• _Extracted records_
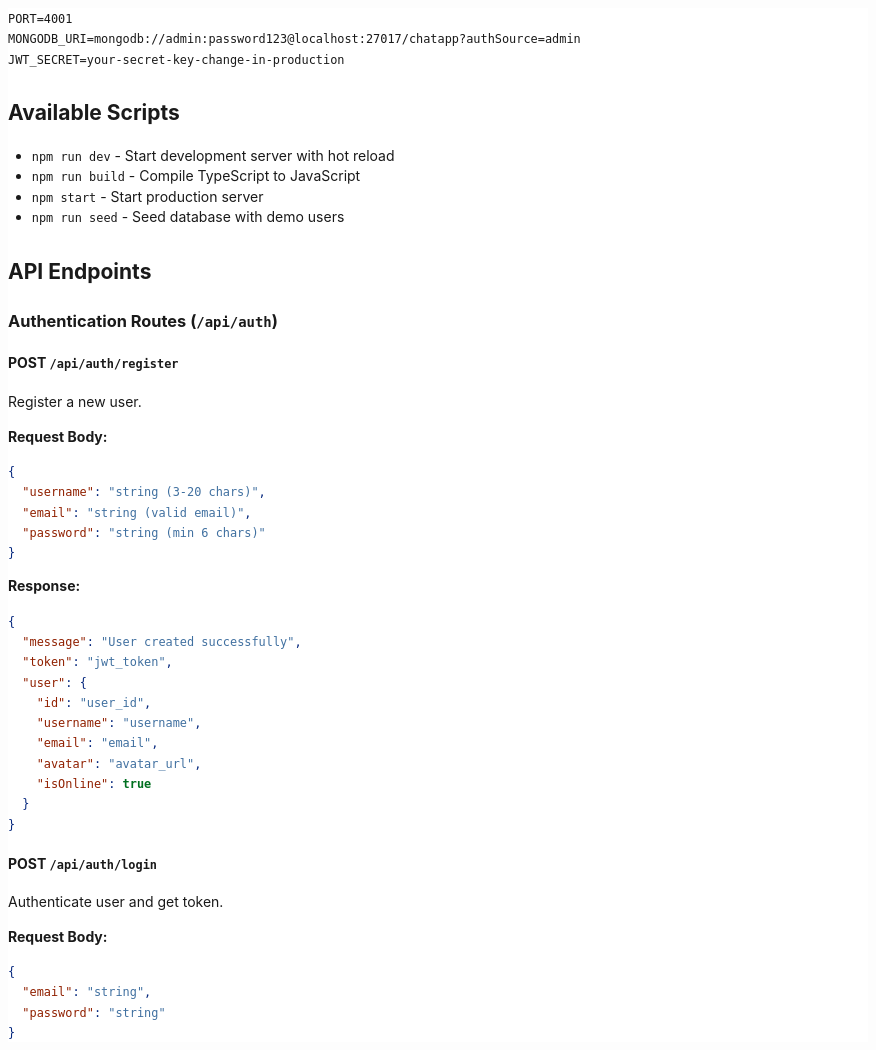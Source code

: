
 ```env
PORT=4001
MONGODB_URI=mongodb://admin:password123@localhost:27017/chatapp?authSource=admin
JWT_SECRET=your-secret-key-change-in-production
```

## Available Scripts

- `npm run dev` - Start development server with hot reload
- `npm run build` - Compile TypeScript to JavaScript
- `npm start` - Start production server
- `npm run seed` - Seed database with demo users

## API Endpoints

### Authentication Routes (`/api/auth`)

#### POST `/api/auth/register`
Register a new user.

**Request Body:**
```json
{
  "username": "string (3-20 chars)",
  "email": "string (valid email)",
  "password": "string (min 6 chars)"
}
```

**Response:**
```json
{
  "message": "User created successfully",
  "token": "jwt_token",
  "user": {
    "id": "user_id",
    "username": "username",
    "email": "email",
    "avatar": "avatar_url",
    "isOnline": true
  }
}
```

#### POST `/api/auth/login`
Authenticate user and get token.

**Request Body:**
```json
{
  "email": "string",
  "password": "string"
}
```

• _EXERCISE AIM_
Starting with the first line of the data, transcribe every line exactly through the one containing "## API Endpoints". No pictures go in.

• _TASK SOLUTION_
Source code

:
 ```env
PORT=4001
MONGODB_URI=mongodb://admin:password123@localhost:27017/chatapp?authSource=admin
JWT_SECRET=your-secret-key-change-in-production
```

## Available Scripts

- `npm run dev` - Start development server with hot reload
- `npm run build` - Compile TypeScript to JavaScript
- `npm start` - Start production server
- `npm run seed` - Seed database with demo users

## API Endpoints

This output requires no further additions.